Zuerst schien es gar nicht so dramatisch. Am 20. März 2010 gab es einen "effusiven" Ausbruch. "Effusiv" heißt es, wenn Lava ausströmt, so wie auch beim Ausbruch des Vesuvs im Jahr 79 n. Chr., der Pompeji verschüttete. "Danach kann aber eine Giftwolke aus Asche, Gestein und heißen Gasen kommen", erklärt Karin Steinecke - die wurde auch den Pompejanern, die sich aus der Stadt an den Strand gerettet hatten, am Tag nach dem Vulkanausbruch zum Verhängnis.

Am 14. April vorigen Jahres folgte der explosive Ausbruch des Eyjafjallajökull. Dabei wird nicht nur Lava in Schlackenform ausgestoßen, sondern es werden auch Lavateile hochgeschleudert, die im Fallen abkühlen und dadurch Tropfenform annehmen. "Vulkanische Bombe" nennen die Fachleute solche Gebilde, und das, das Karin Steinecke mitgebracht hat, sieht mit seiner klingenförmigen Vorderseite wirklich so aus, dass man es nicht gern auf den Kopf bekommt. Freundlichere Anblicke sind die tiefschwarzen Obsidiane, die bei schneller Erstarrung entstehen und wie Glas glänzen, sowie die Bimssteine, die aus besonders gasreicher Lava bestehen und sich sogar zur Hautpflege verwenden lassen.

Aber Vulkanismus hat noch anderen Nutzen. Vulkane können wie Ventile wirken für die Spannungen, die sich bei tektonischen Verschiebungen bilden, wodurch Erdbeben gemildert werden, und die Lava wirkt als Dünger. Das ist auch einer der Gründe, dass immer noch Menschen in der Nähe von Vulkanen siedeln. Auch die Berge der Vulkaneifel sind noch nicht ganz erloschen, doch Karin Steinecke hält es für höchst unwahrscheinlich, dass sie noch einmal ausbrechen. Aber dort gibt es "Maare", mit Wasser gefüllte Vulkankrater, und die sind erst 12000 Jahre alt. "Das muss damals den Steinzeitmenschen gehörig um die Ohren gerumst sein", meint Steinecke.

Zur Energiegewinnung taugen die fast inaktiven deutschen Vulkane nicht, aber Erdwärme kann man auch in Deutschland nutzen.

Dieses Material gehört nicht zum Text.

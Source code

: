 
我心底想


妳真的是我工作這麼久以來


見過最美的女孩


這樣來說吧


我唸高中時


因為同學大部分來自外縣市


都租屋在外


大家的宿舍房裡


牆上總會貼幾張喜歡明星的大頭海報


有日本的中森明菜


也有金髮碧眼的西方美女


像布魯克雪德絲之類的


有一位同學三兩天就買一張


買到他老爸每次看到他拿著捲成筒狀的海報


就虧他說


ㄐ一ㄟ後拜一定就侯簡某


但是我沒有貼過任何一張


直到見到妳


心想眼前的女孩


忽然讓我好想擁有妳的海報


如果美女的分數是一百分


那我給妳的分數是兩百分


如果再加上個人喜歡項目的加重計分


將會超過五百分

Dazu müssen einige hundert Meter tief Rohre in die Erde gebohrt werden, an deren oberen Enden Heizkörper angeschlossen werden.

"Vulkanismus macht Landschaft", ist eines der Fazite von Karin Steinecke. Auf der Erde geht es aber nicht so extrem zu wie bei einigen außerirdischen Vulkanen, von denen - man befindet sich schließlich bei der AVL - in dem Referat auch die Rede sein wird. Io, ein Mond des Jupiters, hat eine äußerst starke Vulkantätigkeit. "Der verändert alle paar Wochen seine Form, so stark sind die Verwerfungen auf der Oberfläche", sagt Karin Steinecke.

Der Vortrag findet am Donnerstag, 5. Mai, um 19.30 Uhr im Vereinsheim der AVL in Wührden 17 (über dem Kindergarten Wiesenbuttjer) statt.